Tuesday, July 31, 2012

Outlook.com: more cloud integration and power to you

Microsoft launched today its new web mail service, Outlook.com, as a personal e-mail service that aspires to be "a modern email for the next billion mailboxes." It is the same desktop application and service for business (Exchange server) that you are probably already used to, but with a new Metro interface, from within your Internet browser, with a neat interface and a nimble performance . You can subscribe to this free service either creating a new account or using one of your Hotmail or Live.com accounts. Outlook.com will replace Hotmail and its aimed, among other things, to attract users from Google's Gmail service as a very solid competitor. Microsoft thinks that the time is right to reimagine email, "we realized that we needed to take a bold step, break from the past and build you a brand new service from the ground up." Read more in the Outlook Blog.

Thursday, July 26, 2012

In spite of "strategic" naysayers Windows 8 is and will continue to be a success

In a tech media landscape apparently covered by iPhone and iPad fanboys, if not Android ones, there appears to be a concerted effort to rain on Microsoft's parade, with its new line of products around Windows 8, namely, Windows Phone 8 and Windows 8 for desktop PCs and tablets.

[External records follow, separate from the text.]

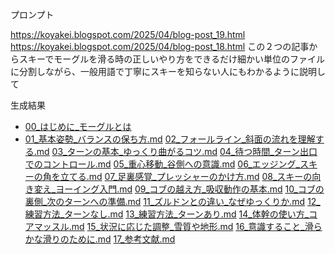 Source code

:
プロンプト

https://koyakei.blogspot.com/2025/04/blog-post_19.html
https://koyakei.blogspot.com/2025/04/blog-post_18.html
この２つの記事からスキーでモーグルを滑る時の正しいやり方をできるだけ細かい単位のファイルに分割しながら、一般用語で丁寧にスキーを知らない人にもわかるように説明して

生成結果

- [00_はじめに_モーグルとは](generation_with_ai/manus/result/00_%E3%81%AF%E3%81%97%E3%82%99%E3%82%81%E3%81%AB_%E3%83%A2%E3%83%BC%E3%82%AF%E3%82%99%E3%83%AB%E3%81%A8%E3%81%AF.md)
- [01_基本姿勢_バランスの保ち方.md](generation_with_ai/manus/result/01_%E5%9F%BA%E6%9C%AC%E5%A7%BF%E5%8B%A2_%E3%83%8F%E3%82%99%E3%83%A9%E3%83%B3%E3%82%B9%E3%81%AE%E4%BF%9D%E3%81%A1%E6%96%B9.md)
[02_フォールライン_斜面の流れを理解する.md](generation_with_ai/manus/result/02_%E3%83%95%E3%82%A9%E3%83%BC%E3%83%AB%E3%83%A9%E3%82%A4%E3%83%B3_%E6%96%9C%E9%9D%A2%E3%81%AE%E6%B5%81%E3%82%8C%E3%82%92%E7%90%86%E8%A7%A3%E3%81%99%E3%82%8B.md)
[03_ターンの基本_ゆっくり曲がるコツ.md](generation_with_ai/manus/result/03_%E3%82%BF%E3%83%BC%E3%83%B3%E3%81%AE%E5%9F%BA%E6%9C%AC_%E3%82%86%E3%81%A3%E3%81%8F%E3%82%8A%E6%9B%B2%E3%81%8B%E3%82%99%E3%82%8B%E3%82%B3%E3%83%84.md)
[04_待つ時間_ターン出口でのコントロール.md](generation_with_ai/manus/result/04_%E5%BE%85%E3%81%A4%E6%99%82%E9%96%93_%E3%82%BF%E3%83%BC%E3%83%B3%E5%87%BA%E5%8F%A3%E3%81%A6%E3%82%99%E3%81%AE%E3%82%B3%E3%83%B3%E3%83%88%E3%83%AD%E3%83%BC%E3%83%AB.md)
[05_重心移動_谷側への意識.md](generation_with_ai/manus/result/05_%E9%87%8D%E5%BF%83%E7%A7%BB%E5%8B%95_%E8%B0%B7%E5%81%B4%E3%81%B8%E3%81%AE%E6%84%8F%E8%AD%98.md)
[06_エッジング_スキーの角を立てる.md](generation_with_ai/manus/result/06_%E3%82%A8%E3%83%83%E3%82%B7%E3%82%99%E3%83%B3%E3%82%AF%E3%82%99_%E3%82%B9%E3%82%AD%E3%83%BC%E3%81%AE%E8%A7%92%E3%82%92%E7%AB%8B%E3%81%A6%E3%82%8B.md)
[07_足裏感覚_プレッシャーのかけ方.md](generation_with_ai/manus/result/07_%E8%B6%B3%E8%A3%8F%E6%84%9F%E8%A6%9A_%E3%83%95%E3%82%9A%E3%83%AC%E3%83%83%E3%82%B7%E3%83%A3%E3%83%BC%E3%81%AE%E3%81%8B%E3%81%91%E6%96%B9.md)
[08_スキーの向き変え_ヨーイング入門.md](generation_with_ai/manus/result/08_%E3%82%B9%E3%82%AD%E3%83%BC%E3%81%AE%E5%90%91%E3%81%8D%E5%A4%89%E3%81%88_%E3%83%A8%E3%83%BC%E3%82%A4%E3%83%B3%E3%82%AF%E3%82%99%E5%85%A5%E9%96%80.md)
[09_コブの越え方_吸収動作の基本.md](generation_with_ai/manus/result/09_%E3%82%B3%E3%83%95%E3%82%99%E3%81%AE%E8%B6%8A%E3%81%88%E6%96%B9_%E5%90%B8%E5%8F%8E%E5%8B%95%E4%BD%9C%E3%81%AE%E5%9F%BA%E6%9C%AC.md)
[10_コブの裏側_次のターンへの準備.md](generation_with_ai/manus/result/10_%E3%82%B3%E3%83%95%E3%82%99%E3%81%AE%E8%A3%8F%E5%81%B4_%E6%AC%A1%E3%81%AE%E3%82%BF%E3%83%BC%E3%83%B3%E3%81%B8%E3%81%AE%E6%BA%96%E5%82%99.md)
[11_ズルドンとの違い_なぜゆっくりか.md](generation_with_ai/manus/result/11_%E3%82%B9%E3%82%99%E3%83%AB%E3%83%88%E3%82%99%E3%83%B3%E3%81%A8%E3%81%AE%E9%81%95%E3%81%84_%E3%81%AA%E3%81%9B%E3%82%99%E3%82%86%E3%81%A3%E3%81%8F%E3%82%8A%E3%81%8B.md)
[12_練習方法_ターンなし.md](generation_with_ai/manus/result/12_%E7%B7%B4%E7%BF%92%E6%96%B9%E6%B3%95_%E3%82%BF%E3%83%BC%E3%83%B3%E3%81%AA%E3%81%97.md)
[13_練習方法_ターンあり.md](generation_with_ai/manus/result/13_%E7%B7%B4%E7%BF%92%E6%96%B9%E6%B3%95_%E3%82%BF%E3%83%BC%E3%83%B3%E3%81%82%E3%82%8A.md)
[14_体幹の使い方_コアマッスル.md](generation_with_ai/manus/result/14_%E4%BD%93%E5%B9%B9%E3%81%AE%E4%BD%BF%E3%81%84%E6%96%B9_%E3%82%B3%E3%82%A2%E3%83%9E%E3%83%83%E3%82%B9%E3%83%AB.md)
[15_状況に応じた調整_雪質や地形.md](generation_with_ai/manus/result/15_%E7%8A%B6%E6%B3%81%E3%81%AB%E5%BF%9C%E3%81%97%E3%82%99%E3%81%9F%E8%AA%BF%E6%95%B4_%E9%9B%AA%E8%B3%AA%E3%82%84%E5%9C%B0%E5%BD%A2.md)
[16_意識すること_滑らかな滑りのために.md](generation_with_ai/manus/result/16_%E6%84%8F%E8%AD%98%E3%81%99%E3%82%8B%E3%81%93%E3%81%A8_%E6%BB%91%E3%82%89%E3%81%8B%E3%81%AA%E6%BB%91%E3%82%8A%E3%81%AE%E3%81%9F%E3%82%81%E3%81%AB.md)
[17_参考文献.md](generation_with_ai/manus/result/17_%E5%8F%82%E8%80%83%E6%96%87%E7%8C%AE.md)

Take for example, the unwarranted article featured on the cover of the otherwise serious and unbiased magazine Vanity Fair under the header Microsoft's Lost Decade. The question is, why precisely now? This article has the "news (?) angle" or better yet the "editorial angle" in which Microsoft is portrayed as if they hadn't done anything (to be reckoned with)  since the release of Windows XP, ten years ago! And it also appears to come from ex Microsoft employees, like someone who left the company 16 years ago (in 1996!) and is featured by blogger Preston Gralla of ComputerWord,  in an article with a dramatic National Enquirer-style headline:  Microsoft ex-employee -- Windows 8 is a "catastrophe." Gralla boasts that "he can offer insightful, clear-eyed commentary about Microsoft and all its technologies" (!) Hard to believe. Not to mention, a number of so called tech journalists, i.e. "journos" everywhere on the Web spewing, often regurgitated, false statements and clearly biased opinions on these products. "Analysis" on software and hardware products they haven't used for more than a few minutes, and that in the event that they actually did. And don't get me started with the ubiquitous Apple laptop on every movie, commercial, magazine ad or news about computers developers and startups and entrepreneurs. Coincidence? I definitely don't think so!
On the other hand there are the thousands of enthusiastic old and new followers of the super nimble and elegant Windows Phone 7, Windows 8 Release preview and the Surface Tablet. How about "Mac User: Why I love Windows 8"? And how about Seton Hall University, in New Jersey, providing new freshmen with a Windows 8 Tablet and a Nokia Lumia 900 phone?
A lost decade for Microsoft? With a repertoire of proven business tools like these?! The bias is completely obvious in the media outlets mentioned above and everywhere else.

Monday, July 9, 2012

Wozniak, Apple's co-founder, praises Microsoft, again

Steve Wozniak is an electronics engineer and a computer pioneer, with a bunch of Doctor of Engineering degrees, and better known as the co-founder, with Steve Jobs, of Apple. Last week, as a special guest of the Entel Summit, in Chile, once again he expressed his appreciation for Microsoft technologies.  He said, more or less verbatim, that "I do see a lot of stuff coming out from Microsoft in the consumer arena (Nokia Lumia phones, Surface) and they have such a strikingly good visual appearance, which is a lot of what Steve Jobs always looked for: the convergence of art and technology...so I made a joke that Steve Jobs came back reincarnated at Microsoft... and I do want to see the surface, I want to own one, I want to use one; I prefer to judge things that I really know, and not what I read about. I'm glad that Microsoft is starting to show that maybe they're a different company than before. I don't remember this sort of thing happening in a long, long time for Microsoft. I'm very happy..." Wozniak, a gadget geek, had specifically expressed his admiration for the Nokia Lumia 900 a few months ago when he declared, in a interview, that "Windows Phone apps are much more beautiful than the same apps on Android and iPhone". Well, I have to agree with him, not just, this because this a Windows blog and because I am a happy owner of a Nokia Lumia phone, but because he's spot on.